Before I sign off I’d like to thank the teams at and Lexiophiles. As I mentioned before, it’s clear that without their yearly competition and advice, WLT wouldn’t be the site it is today.

23 thoughts on “Please Vote: Top 100 Language Learning Blogs 2012”

  1. Hello Catherine. Just went to vote for you last week. Your site is such a great place to visit for anyone who is interested by the Thai language, culture and way of live. Thanks for every things. I still discover in some pages, posts what I did not read yet. Nice projects for the future too.

  2. Excellent. There are many interesting learning methods out there and I can’t seem to stop at just one! Have you heard of Earworms? It’s got to be the most fun out of all the language learning methods. I was having a hard time pushing myself away from their Italian course. It’s that good. Well, it is for me anyway.

  3. I have the time and the interest.

    Somewhat inspired by posts on your site, I have become more interested of late in the science of learning, especially in the areas of context and emotion.

    Batting around a new set of words and sentences to create an interesting list (as opposed to trying to grimly learn them by rote) will push many of the right buttons (this is related to the Goldlist concept).

    In particular, the idea of learning without consciously trying to learn (Goldlist again) seems to me to have great possibilities — when we engage our rational ‘learning’ mode, I think it’s possible that we cut off access to a more natural and effort-less assimilation process.

    Or maybe a combination of the two is desirable; more likely, every individual has to find their own way to learn.

    At least, by the time I have researched and abandoned a few dozen learning processes, I should have learnt something ….

    As they say: “If you want to learn, teach.”

  4. Rick, pity the frequency list isn’t spoken Thai… I might be tempted to go with 125 words (never say never though). When I get further along with the project I’d like to send my results your way (if you have the time and interest).

    I’m having a blast putting sentences together using a bare bones list and it’s blown me away just how many I’ve been able to come up with. There is a trick (or two) to it… but I’ll wait until later to explain.

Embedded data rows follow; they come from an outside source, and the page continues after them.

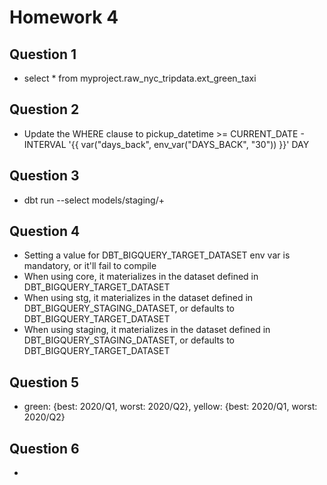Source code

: # Homework 4


## Question 1
 - select * from myproject.raw_nyc_tripdata.ext_green_taxi

## Question 2
 - Update the WHERE clause to pickup_datetime >= CURRENT_DATE - INTERVAL '{{ var("days_back", env_var("DAYS_BACK", "30")) }}' DAY

## Question 3
 - dbt run --select models/staging/+

## Question 4
 - Setting a value for DBT_BIGQUERY_TARGET_DATASET env var is mandatory, or it'll fail to compile
 - When using core, it materializes in the dataset defined in DBT_BIGQUERY_TARGET_DATASET
 - When using stg, it materializes in the dataset defined in DBT_BIGQUERY_STAGING_DATASET, or defaults to DBT_BIGQUERY_TARGET_DATASET
 - When using staging, it materializes in the dataset defined in DBT_BIGQUERY_STAGING_DATASET, or defaults to DBT_BIGQUERY_TARGET_DATASET

## Question 5
 - green: {best: 2020/Q1, worst: 2020/Q2}, yellow: {best: 2020/Q1, worst: 2020/Q2}

## Question 6
 -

    Maritza, ta for the vote 🙂

  5. The 100 words project is interesting, as the frequency of the use of words in languages follows a power law.

    So, working from a list of the 5000 most common Thai words (and the frequency they appear in written text), we find that the most common 125 words in Thai take up a full 50% of the words in a large corpus of written Thai. (Word #125 is เดิน, out of interest).

    Following on gives this table:

    Words Total %age Word#
    125 50% เดิน
    250 60% ซื้อ
    500 71% เรือ
    1000 81% คะแนน

    Almost perfect power law behaviour.

    It still doesn’t help you understand written Thai, since the uncommon words are often the keys to comprehension.

    But interesting, nonetheless (to a certain sort of mind).

  6. lol… Talen, you are so cute 😀

    Btw: The contest runs until May 28th, 23:59 hours German time. I’ll create another post next week to keep everyone informed.

  7. Cat I voted for that Benny guy, he’s funny 😛 You know I voted for you and only you. You deserve a win my dear.

  8. Catherine, you have a wonderful website. Everyone with whom I spoke about Thai language, knew your website. I hope that your tireless effort results in a good vote.

  9. Best of luck Catherine. So far you’re doing well, nicely inside the top ten. Hopefully all your hard work will pay off and you’ll achieve your best ever result.